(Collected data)
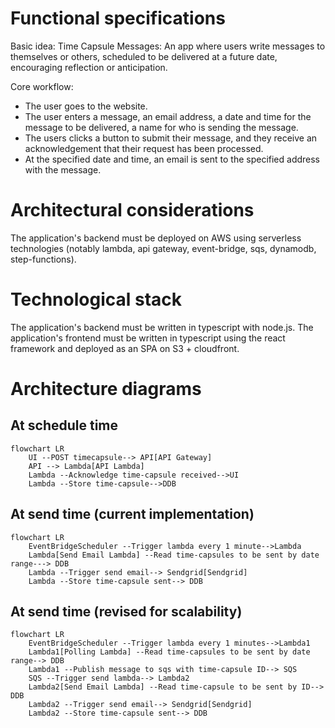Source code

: # Functional specifications

Basic idea:
Time Capsule Messages: An app where users write messages to themselves or others, scheduled to be delivered at a future date, encouraging reflection or anticipation.

Core workflow:
- The user goes to the website.
- The user enters a message, an email address, a date and time for the message to be delivered, a name for who is sending the message.
- The users clicks a button to submit their message, and they receive an acknowledgement that their request has been processed.
- At the specified date and time, an email is sent to the specified address with the message.

# Architectural considerations

The application's backend must be deployed on AWS using serverless technologies (notably lambda, api gateway, event-bridge, sqs, dynamodb, step-functions).

# Technological stack

The application's backend must be written in typescript with node.js.
The application's frontend must be written in typescript using the react framework and deployed as an SPA on S3 + cloudfront.

# Architecture diagrams

## At schedule time
```mermaid
flowchart LR
    UI --POST timecapsule--> API[API Gateway]
    API --> Lambda[API Lambda]
    Lambda --Acknowledge time-capsule received-->UI
    Lambda --Store time-capsule-->DDB
```

## At send time (current implementation)
```mermaid
flowchart LR
    EventBridgeScheduler --Trigger lambda every 1 minute-->Lambda
    Lambda[Send Email Lambda] --Read time-capsules to be sent by date range---> DDB
    Lambda --Trigger send email--> Sendgrid[Sendgrid]
    Lambda --Store time-capsule sent--> DDB
```

## At send time (revised for scalability)
```mermaid
flowchart LR
    EventBridgeScheduler --Trigger lambda every 1 minutes-->Lambda1
    Lambda1[Polling Lambda] --Read time-capsules to be sent by date range--> DDB
    Lambda1 --Publish message to sqs with time-capsule ID--> SQS
    SQS --Trigger send lambda--> Lambda2
    Lambda2[Send Email Lambda] --Read time-capsule to be sent by ID--> DDB
    Lambda2 --Trigger send email--> Sendgrid[Sendgrid]
    Lambda2 --Store time-capsule sent--> DDB
```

**Aim of the task**. All lines from the start of the entries above through the line containing "- The user goes to the website." must be transcribed exactly, both ends included, and no picture may be copied.

**Result**.
Source code

: # Functional specifications

Basic idea:
Time Capsule Messages: An app where users write messages to themselves or others, scheduled to be delivered at a future date, encouraging reflection or anticipation.

Core workflow:
- The user goes to the website.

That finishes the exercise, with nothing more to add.